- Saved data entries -
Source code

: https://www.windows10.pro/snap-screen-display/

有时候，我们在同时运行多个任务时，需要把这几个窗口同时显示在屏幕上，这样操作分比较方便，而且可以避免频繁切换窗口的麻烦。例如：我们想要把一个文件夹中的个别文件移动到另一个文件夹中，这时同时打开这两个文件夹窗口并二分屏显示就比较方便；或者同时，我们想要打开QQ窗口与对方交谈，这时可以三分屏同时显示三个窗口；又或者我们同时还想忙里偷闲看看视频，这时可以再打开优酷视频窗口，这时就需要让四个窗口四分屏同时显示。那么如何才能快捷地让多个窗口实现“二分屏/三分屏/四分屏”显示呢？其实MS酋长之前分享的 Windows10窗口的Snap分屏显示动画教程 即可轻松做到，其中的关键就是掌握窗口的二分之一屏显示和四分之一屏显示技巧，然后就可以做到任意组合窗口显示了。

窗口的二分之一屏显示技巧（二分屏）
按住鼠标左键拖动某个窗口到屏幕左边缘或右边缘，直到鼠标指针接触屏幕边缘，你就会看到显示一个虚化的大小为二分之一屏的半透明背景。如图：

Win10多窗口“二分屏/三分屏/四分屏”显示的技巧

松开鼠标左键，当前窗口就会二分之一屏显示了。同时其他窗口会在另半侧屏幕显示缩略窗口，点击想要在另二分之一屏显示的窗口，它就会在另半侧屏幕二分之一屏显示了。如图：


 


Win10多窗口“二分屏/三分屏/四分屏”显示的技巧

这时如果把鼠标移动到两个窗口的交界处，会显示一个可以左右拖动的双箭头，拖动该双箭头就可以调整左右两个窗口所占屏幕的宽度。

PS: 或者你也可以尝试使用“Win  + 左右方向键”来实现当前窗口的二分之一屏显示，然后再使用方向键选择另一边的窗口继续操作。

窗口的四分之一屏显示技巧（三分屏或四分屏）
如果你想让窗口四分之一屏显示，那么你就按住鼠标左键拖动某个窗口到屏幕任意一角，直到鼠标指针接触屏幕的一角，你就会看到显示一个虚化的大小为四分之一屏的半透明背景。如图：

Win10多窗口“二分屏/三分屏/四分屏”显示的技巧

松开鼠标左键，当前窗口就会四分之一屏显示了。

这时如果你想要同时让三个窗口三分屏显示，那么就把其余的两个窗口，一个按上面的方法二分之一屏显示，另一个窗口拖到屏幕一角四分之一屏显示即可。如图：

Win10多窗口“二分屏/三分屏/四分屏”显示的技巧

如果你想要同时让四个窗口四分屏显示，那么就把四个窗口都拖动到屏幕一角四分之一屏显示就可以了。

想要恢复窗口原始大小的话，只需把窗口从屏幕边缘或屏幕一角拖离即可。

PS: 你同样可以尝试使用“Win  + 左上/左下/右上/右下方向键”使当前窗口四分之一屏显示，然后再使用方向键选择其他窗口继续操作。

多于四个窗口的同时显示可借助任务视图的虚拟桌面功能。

- PROBLEM REQUIREMENTS -
Your answer should be the lines from the one containing "这时如果把鼠标移动到两个窗口" to the end of the entries above, restated exactly and alone.

- TASK ANSWER -
这时如果把鼠标移动到两个窗口的交界处，会显示一个可以左右拖动的双箭头，拖动该双箭头就可以调整左右两个窗口所占屏幕的宽度。

PS: 或者你也可以尝试使用“Win  + 左右方向键”来实现当前窗口的二分之一屏显示，然后再使用方向键选择另一边的窗口继续操作。

窗口的四分之一屏显示技巧（三分屏或四分屏）
如果你想让窗口四分之一屏显示，那么你就按住鼠标左键拖动某个窗口到屏幕任意一角，直到鼠标指针接触屏幕的一角，你就会看到显示一个虚化的大小为四分之一屏的半透明背景。如图：

Win10多窗口“二分屏/三分屏/四分屏”显示的技巧

松开鼠标左键，当前窗口就会四分之一屏显示了。

这时如果你想要同时让三个窗口三分屏显示，那么就把其余的两个窗口，一个按上面的方法二分之一屏显示，另一个窗口拖到屏幕一角四分之一屏显示即可。如图：

Win10多窗口“二分屏/三分屏/四分屏”显示的技巧

如果你想要同时让四个窗口四分屏显示，那么就把四个窗口都拖动到屏幕一角四分之一屏显示就可以了。

想要恢复窗口原始大小的话，只需把窗口从屏幕边缘或屏幕一角拖离即可。

PS: 你同样可以尝试使用“Win  + 左上/左下/右上/右下方向键”使当前窗口四分之一屏显示，然后再使用方向键选择其他窗口继续操作。

多于四个窗口的同时显示可借助任务视图的虚拟桌面功能。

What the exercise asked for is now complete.